Kulturkompasset | critics of culture events

Don Giovanni in Lucca


DON GIOVANNI

di Wolfgang Amadeus Mozart

Alessandro Luongo, photo Rolando Paolo Guerzoni

Alessandro Luongo, photo Rolando Paolo Guerzoni

Lucca, Italy

Teatro del Giglio

2015 February 28th

Direttore, Aldo Sisillo
Regia, Rosetta Cucchi
Scene, Andrea De Micheli
Costumi, Claudia Pernigotti
Luci, Andrea Ricci
Maestro del Coro, Stefano Colò

Orchestra Regionale dell’Emilia Romagna
Coro Lirico Amadeus-Fondazione Teatro Comunale di Modena

Don Giovanni, Alessandro Luongo

Alessandro Luongo, photo Rolando Paolo Guerzoni

Alessandro Luongo, photo Rolando Paolo Guerzoni


Il Commendatore, Antonio Di Matteo
Donna Anna, Yolanda Auyanet
Don Ottavio, Blagoj Nacoski
Donna Elvira, Raffaella Lupinacci
Leporello, Roberto De Candia
Masetto, Felipe Correia Oliveira
Zerlina, Ayse Sener

Review by Fabio Bardelli.

LUCA/ITALY: This new production of Mozart’s Don Giovanni has been staged in several opera houses in Italy, and has now arrived in Lucca, Teatro del Giglio. Its visual impact is really very strong, stage director Rosetta Cucchi (on Kulturkompasset there is a review of another of her opera staging, Donizetti’s L’elisir d’amore in November 2013 from Florence) has located the opera in 1980s in America, cutting every tie to Lorenzo da Ponte’s libretto
. The performance alternates good moments to other where the level is very low.

Alessandro Luongo, photo Rolando Paolo Guerzoni

Alessandro Luongo, photo Rolando Paolo Guerzoni

The main character according to Cucchi’s view is the star of a trendy bar, a place with a unhealthy morbid athmosphere, and of course he tries to possess every woman who comes around him
. Donn’Anna is a refined lady who goes shopping with a taxi, and on the auto she will be raped by Don Giovanni (actually in Cucchi’s view she seems to consenting it).
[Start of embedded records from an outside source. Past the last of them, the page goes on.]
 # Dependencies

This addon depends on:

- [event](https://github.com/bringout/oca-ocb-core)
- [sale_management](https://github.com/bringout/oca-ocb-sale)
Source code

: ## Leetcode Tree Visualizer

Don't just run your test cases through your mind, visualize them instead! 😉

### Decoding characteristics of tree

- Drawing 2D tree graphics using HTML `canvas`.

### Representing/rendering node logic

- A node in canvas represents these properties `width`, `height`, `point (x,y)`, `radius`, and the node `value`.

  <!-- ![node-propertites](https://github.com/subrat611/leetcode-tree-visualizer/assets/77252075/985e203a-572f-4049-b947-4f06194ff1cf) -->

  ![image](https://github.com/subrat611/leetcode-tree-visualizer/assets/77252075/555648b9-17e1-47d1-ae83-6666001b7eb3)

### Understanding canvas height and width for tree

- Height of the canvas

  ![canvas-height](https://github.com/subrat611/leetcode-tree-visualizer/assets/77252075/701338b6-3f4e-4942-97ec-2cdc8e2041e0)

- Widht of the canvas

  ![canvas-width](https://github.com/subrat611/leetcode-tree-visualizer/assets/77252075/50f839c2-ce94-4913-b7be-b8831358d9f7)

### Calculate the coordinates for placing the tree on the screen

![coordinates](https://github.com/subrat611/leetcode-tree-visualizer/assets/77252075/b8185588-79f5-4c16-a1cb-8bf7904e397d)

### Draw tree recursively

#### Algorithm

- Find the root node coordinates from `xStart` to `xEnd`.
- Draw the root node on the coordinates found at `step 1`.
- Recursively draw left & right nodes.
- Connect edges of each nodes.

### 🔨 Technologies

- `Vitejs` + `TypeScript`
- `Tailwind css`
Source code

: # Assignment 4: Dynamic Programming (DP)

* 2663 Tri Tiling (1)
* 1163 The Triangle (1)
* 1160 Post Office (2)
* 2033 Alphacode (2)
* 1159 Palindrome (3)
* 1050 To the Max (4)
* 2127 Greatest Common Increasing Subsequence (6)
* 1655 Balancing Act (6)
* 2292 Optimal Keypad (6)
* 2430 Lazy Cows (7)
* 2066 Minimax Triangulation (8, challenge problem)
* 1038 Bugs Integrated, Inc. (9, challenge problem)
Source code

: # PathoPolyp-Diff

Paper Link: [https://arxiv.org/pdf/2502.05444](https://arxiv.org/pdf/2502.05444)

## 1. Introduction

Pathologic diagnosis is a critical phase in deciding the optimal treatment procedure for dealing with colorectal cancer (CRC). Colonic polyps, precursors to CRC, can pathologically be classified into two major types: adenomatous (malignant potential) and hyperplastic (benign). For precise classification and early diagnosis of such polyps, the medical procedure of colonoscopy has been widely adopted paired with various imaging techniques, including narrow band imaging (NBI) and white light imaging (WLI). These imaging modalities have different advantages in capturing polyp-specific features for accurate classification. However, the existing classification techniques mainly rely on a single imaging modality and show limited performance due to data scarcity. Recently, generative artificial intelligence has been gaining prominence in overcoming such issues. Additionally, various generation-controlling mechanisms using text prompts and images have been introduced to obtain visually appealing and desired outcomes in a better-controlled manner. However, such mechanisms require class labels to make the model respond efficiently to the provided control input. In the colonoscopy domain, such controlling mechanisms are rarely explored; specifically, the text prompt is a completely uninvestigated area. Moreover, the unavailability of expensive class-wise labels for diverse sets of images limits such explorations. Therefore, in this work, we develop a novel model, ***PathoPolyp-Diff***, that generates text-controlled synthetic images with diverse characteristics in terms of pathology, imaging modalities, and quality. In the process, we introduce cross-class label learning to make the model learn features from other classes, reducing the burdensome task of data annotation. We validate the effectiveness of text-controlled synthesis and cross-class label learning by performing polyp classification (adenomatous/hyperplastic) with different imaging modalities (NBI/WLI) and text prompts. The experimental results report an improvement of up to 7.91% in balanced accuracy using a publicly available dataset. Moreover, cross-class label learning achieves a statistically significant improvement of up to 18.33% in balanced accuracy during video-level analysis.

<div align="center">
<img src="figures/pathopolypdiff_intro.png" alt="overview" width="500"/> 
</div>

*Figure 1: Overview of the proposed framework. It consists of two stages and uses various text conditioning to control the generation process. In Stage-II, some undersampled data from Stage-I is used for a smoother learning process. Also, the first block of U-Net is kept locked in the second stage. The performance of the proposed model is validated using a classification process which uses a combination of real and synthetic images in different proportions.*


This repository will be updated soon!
Leporello is Don Giovanni’s assistant who takes photographs of every woman he conquests. Donna Elvira arrives not with her usual baggage, but with a rucksack and she dresses like a “femme fatale” trying to recapture her lover.

Cemetery scene, photo Rolando Paolo Guerzoni

Cemetery scene, photo Rolando Paolo Guerzoni


This sort of operation has a limit: the music becomes just a soundtrack of an autonomous show that goes on its on, not observing the subtle implications or the spurs coming from the music.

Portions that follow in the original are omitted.